AB üyeleri, bahse konu segmentte ABD’ye olan bağımlılıklarını Güney Kore K-239 ve İsrail PULS gibi silahlara yönelerek dengelemeye çalışmaktalar. Ancak yeterli sayılarda tedarik yapmaları ya da endüstrilerini kısa sürede reforme etmeleri imkansıza yakın. Avrupa’nın, düşman derinliğinde yüksek değerli hedefleri vuracak füze yetenekleri kısıtlıdır. Kimi uzmanlar, bu değerlendirmemize şerh koyarken, Fransa, İtalya, Almanya ve Polonya’nın 2024 yılında imzaladığı European Long-Range Strike Approach (ELSA) projesinden söz edebilir.
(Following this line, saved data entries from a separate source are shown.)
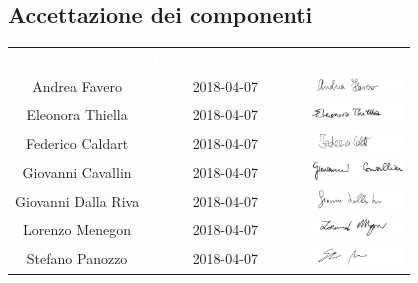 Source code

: \subsection{Accettazione dei componenti}
\begin{longtable}{ c  c  c }
	\rowcolor{bluSOS}
	\textcolor{white}{\textbf{Nominativo}} & \textcolor{white}{\textbf{Data di accettazione}} & \textcolor{white}{\textbf{Firma}}\\
	Andrea Favero & 2018-04-07 & \includegraphics[height=0.5cm]{img/Firme/AndreaFavero.png} \\
	
	Eleonora Thiella & 2018-04-07 & \includegraphics[height=0.5cm]{img/Firme/EleonoraThiella.png} \\
	
	Federico Caldart & 2018-04-07 & \includegraphics[height=0.5cm]{img/Firme/FedericoCaldart.png} \\
	
	Giovanni Cavallin & 2018-04-07 & \includegraphics[height=0.5cm]{img/Firme/GiovanniCavallin.png} \\
	
	Giovanni Dalla Riva & 2018-04-07 & \includegraphics[height=0.5cm]{img/Firme/GiovanniDallaRiva.png} \\
	
	Lorenzo Menegon & 2018-04-07 & \includegraphics[height=0.5cm]{img/Firme/LorenzoMenegon.png} \\
	
	Stefano Panozzo & 2018-04-07 & \includegraphics[height=0.5cm]{img/Firme/StefanoPanozzo.png} \\
\end{longtable}

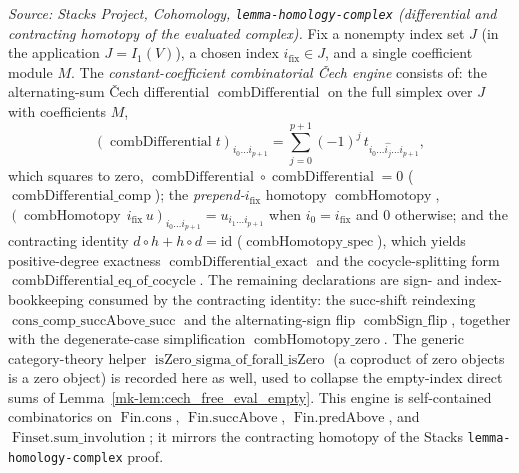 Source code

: \begin{lemma}
  \label{mk-lem:free_cech_engine}

  \textit{Source: Stacks Project, Cohomology, \texttt{lemma-homology-complex}
  (differential and contracting homotopy of the evaluated complex).}
  Fix a nonempty index set \(J\) (in the application \(J = I_1(V)\)), a chosen index
  \(i_{\mathrm{fix}} \in J\), and a single coefficient module \(M\). The
  \emph{constant-coefficient combinatorial {\v C}ech engine} consists of: the
  alternating-sum {\v C}ech differential \(\operatorname{combDifferential}\) on the
  full simplex over \(J\) with coefficients \(M\),
  \[
    (\operatorname{combDifferential} t)_{i_0 \ldots i_{p+1}}
      = \sum_{j=0}^{p+1} (-1)^j\, t_{i_0 \ldots \widehat{i_j} \ldots i_{p+1}},
  \]
  which squares to zero, \(\operatorname{combDifferential} \circ
  \operatorname{combDifferential} = 0\) (\(\operatorname{combDifferential\_comp}\)); the
  \emph{prepend-\(i_{\mathrm{fix}}\)} homotopy \(\operatorname{combHomotopy}\),
  \((\operatorname{combHomotopy}\, i_{\mathrm{fix}}\, u)_{i_0 \ldots i_{p+1}}
  = u_{i_1 \ldots i_{p+1}}\) when \(i_0 = i_{\mathrm{fix}}\) and \(0\) otherwise; and
  the contracting identity \(d \circ h + h \circ d = \mathrm{id}\)
  (\(\operatorname{combHomotopy\_spec}\)), which yields positive-degree exactness
  \(\operatorname{combDifferential\_exact}\) and the cocycle-splitting form
  \(\operatorname{combDifferential\_eq\_of\_cocycle}\). The remaining declarations are
  sign- and index-bookkeeping consumed by the contracting identity: the
  succ-shift reindexing \(\operatorname{cons\_comp\_succAbove\_succ}\) and the
  alternating-sign flip \(\operatorname{combSign\_flip}\), together with the
  degenerate-case simplification \(\operatorname{combHomotopy\_zero}\). The generic
  category-theory helper \(\operatorname{isZero\_sigma\_of\_forall\_isZero}\) (a
  coproduct of zero objects is a zero object) is recorded here as well, used to collapse
  the empty-index direct sums of Lemma~\ref{mk-lem:cech_free_eval_empty}. This engine is
  self-contained combinatorics on \(\operatorname{Fin.cons}\),
  \(\operatorname{Fin.succAbove}\), \(\operatorname{Fin.predAbove}\), and
  \(\operatorname{Finset.sum\_involution}\); it mirrors the contracting homotopy of the
  Stacks \texttt{lemma-homology-complex} proof.
\end{lemma}

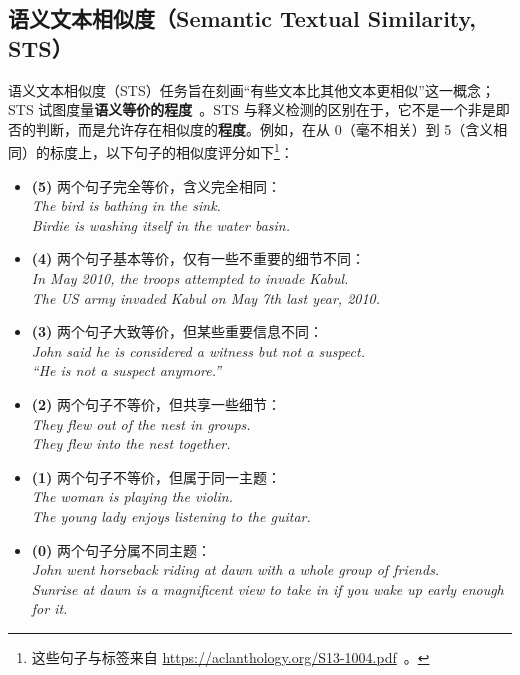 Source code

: \documentclass[11pt]{article}
\begin{document}
\subsection{语义文本相似度（Semantic Textual Similarity, STS）}

语义文本相似度（STS）任务旨在刻画``有些文本比其他文本更相似''这一概念；STS 试图度量\textbf{语义等价的程度}~\cite{agirre2013sem}。STS 与释义检测的区别在于，它不是一个非是即否的判断，而是允许存在相似度的\textbf{程度}。例如，在从 0（毫不相关）到 5（含义相同）的标度上，以下句子的相似度评分如下\footnote{这些句子与标签来自 \url{https://aclanthology.org/S13-1004.pdf}~\cite{agirre2013sem}。}：

\begin{itemize}[leftmargin=2em]
  \item \textbf{(5)} 两个句子完全等价，含义完全相同：\\
        \textit{The bird is bathing in the sink.}\\
        \textit{Birdie is washing itself in the water basin.}
  \item \textbf{(4)} 两个句子基本等价，仅有一些不重要的细节不同：\\
        \textit{In May 2010, the troops attempted to invade Kabul.}\\
        \textit{The US army invaded Kabul on May 7th last year, 2010.}
  \item \textbf{(3)} 两个句子大致等价，但某些重要信息不同：\\
        \textit{John said he is considered a witness but not a suspect.}\\
        \textit{``He is not a suspect anymore.''}
  \item \textbf{(2)} 两个句子不等价，但共享一些细节：\\
        \textit{They flew out of the nest in groups.}\\
        \textit{They flew into the nest together.}
  \item \textbf{(1)} 两个句子不等价，但属于同一主题：\\
        \textit{The woman is playing the violin.}\\
        \textit{The young lady enjoys listening to the guitar.}
  \item \textbf{(0)} 两个句子分属不同主题：\\
        \textit{John went horseback riding at dawn with a whole group of friends.}\\
        \textit{Sunrise at dawn is a magnificent view to take in if you wake up early enough for it.}
\end{itemize}
\end{document}
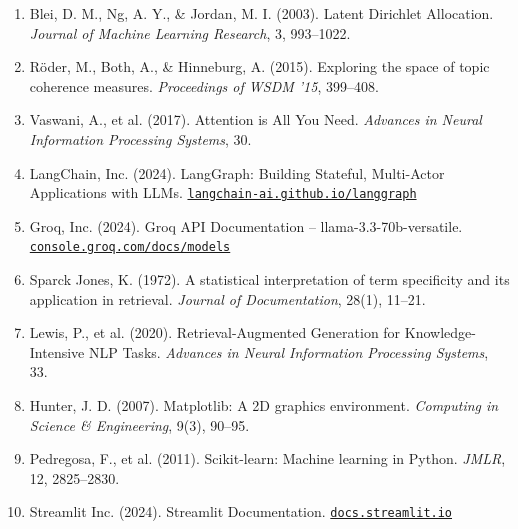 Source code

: \documentclass[12pt, a4paper]{article}
\begin{document}
\begin{enumerate}
  \item Blei, D. M., Ng, A. Y., \& Jordan, M. I. (2003). Latent Dirichlet Allocation. \textit{Journal of Machine Learning Research}, 3, 993--1022.
  \item Röder, M., Both, A., \& Hinneburg, A. (2015). Exploring the space of topic coherence measures. \textit{Proceedings of WSDM '15}, 399--408.
  \item Vaswani, A., et al. (2017). Attention is All You Need. \textit{Advances in Neural Information Processing Systems}, 30.
  \item LangChain, Inc. (2024). LangGraph: Building Stateful, Multi-Actor Applications with LLMs. \href{https://langchain-ai.github.io/langgraph/}{\texttt{langchain-ai.github.io/langgraph}}
  \item Groq, Inc. (2024). Groq API Documentation -- llama-3.3-70b-versatile. \href{https://console.groq.com/docs/models}{\texttt{console.groq.com/docs/models}}
  \item Sparck Jones, K. (1972). A statistical interpretation of term specificity and its application in retrieval. \textit{Journal of Documentation}, 28(1), 11--21.
  \item Lewis, P., et al. (2020). Retrieval-Augmented Generation for Knowledge-Intensive NLP Tasks. \textit{Advances in Neural Information Processing Systems}, 33.
  \item Hunter, J. D. (2007). Matplotlib: A 2D graphics environment. \textit{Computing in Science \& Engineering}, 9(3), 90--95.
  \item Pedregosa, F., et al. (2011). Scikit-learn: Machine learning in Python. \textit{JMLR}, 12, 2825--2830.
  \item Streamlit Inc. (2024). Streamlit Documentation. \href{https://docs.streamlit.io}{\texttt{docs.streamlit.io}}
\end{enumerate}
\end{document}

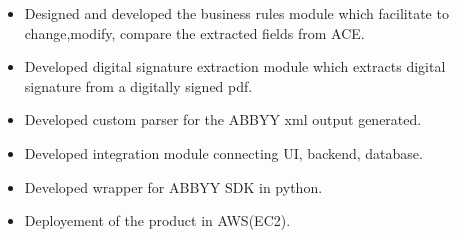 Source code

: \documentclass[a4paper]{article}
\begin{document}
\begin{itemize} \itemsep 1pt
	\item Designed and developed the business rules module which facilitate to change,modify, compare the extracted fields from ACE.
	\item Developed digital signature extraction module which extracts digital signature from a digitally signed pdf.
    \item Developed custom parser for the ABBYY xml output generated.   
    \item Developed integration module connecting UI, backend, database.
    \item Developed wrapper for ABBYY SDK in python.
    \item Deployement of the product in AWS(EC2).
\end{itemize}
\end{document}
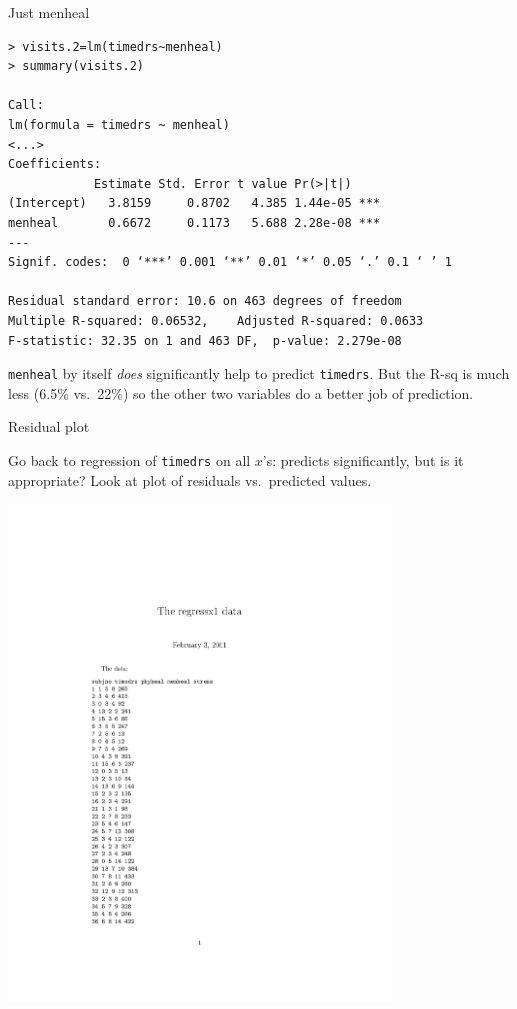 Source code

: \documentclass{beamer}
\begin{document}
\begin{frame}[fragile]{Just menheal}

{\scriptsize
\begin{verbatim}
> visits.2=lm(timedrs~menheal)
> summary(visits.2)

Call:
lm(formula = timedrs ~ menheal)
<...>
Coefficients:
            Estimate Std. Error t value Pr(>|t|)    
(Intercept)   3.8159     0.8702   4.385 1.44e-05 ***
menheal       0.6672     0.1173   5.688 2.28e-08 ***
---
Signif. codes:  0 ‘***’ 0.001 ‘**’ 0.01 ‘*’ 0.05 ‘.’ 0.1 ‘ ’ 1 

Residual standard error: 10.6 on 463 degrees of freedom
Multiple R-squared: 0.06532,	Adjusted R-squared: 0.0633 
F-statistic: 32.35 on 1 and 463 DF,  p-value: 2.279e-08 

\end{verbatim}
}

\verb-menheal- by itself {\em does} significantly help to predict \verb-timedrs-. But the R-sq is much less (6.5\% vs.\ 22\%) so the other two variables do a better job of prediction. 


\end{frame}

\begin{frame}[fragile]{Residual plot}


Go back to regression of \verb-timedrs- on all $x$'s: predicts significantly, but is it appropriate? Look at plot of residuals vs.\ predicted values.


\includegraphics[width=4in]{regressx1}

\end{frame}
\end{document}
ELSA, 2030 sonrasında, 1000 kilometre üzerinde taarruzi füze yeteneği kazanmayı öngörüyor. Proje, Avrupa füze devi MBDA’ye de büyük bir silah pazarı da açabilir. Ancak burada temel bir sorun var: Birçok Avrupa istihbarat servisi, önümüzdeki birkaç yıl içinde devletler arası savaş riski öngören raporlar yayımlamakta. Danimarka Servisi DDIS’nin Şubat 2025 çalışması, bahse konu raporların son örneklerinden [2]. Oysa, Fransız strateji çevrelerinin önemli isimlerinden, NATO Genel Sekreter Yardımcılığı görevi de yapmış olan Camille Grand, 12 AB üyesi ülkenin envanterlerinde ana muharebe tankı, 14’ününse avcı uçağı olmadığını belirtmekte [3]. Savaşlar, Avrupa Savunma Ajansı raporları ya da Brüksel Eurocratlarının konuşmalarıyla değil, savaş araçlarıyla icra edilir.

Yine Rusya-Ukrayna Savaşı’nın gösterdiği bir diğer kritik alan olan topçu mühimmatı üretimi konusunda Avrupa Birliği üyelerinin toplamının, Rusya’nın gerisinde olduğunu vurgulamakta yarar var. Sadece Kuzey Kore’nin Rusya’ya olan topçu mühimmatı desteği, tüm Avrupa Birliği'nden daha fazla, daha hızlı ve daha etkin.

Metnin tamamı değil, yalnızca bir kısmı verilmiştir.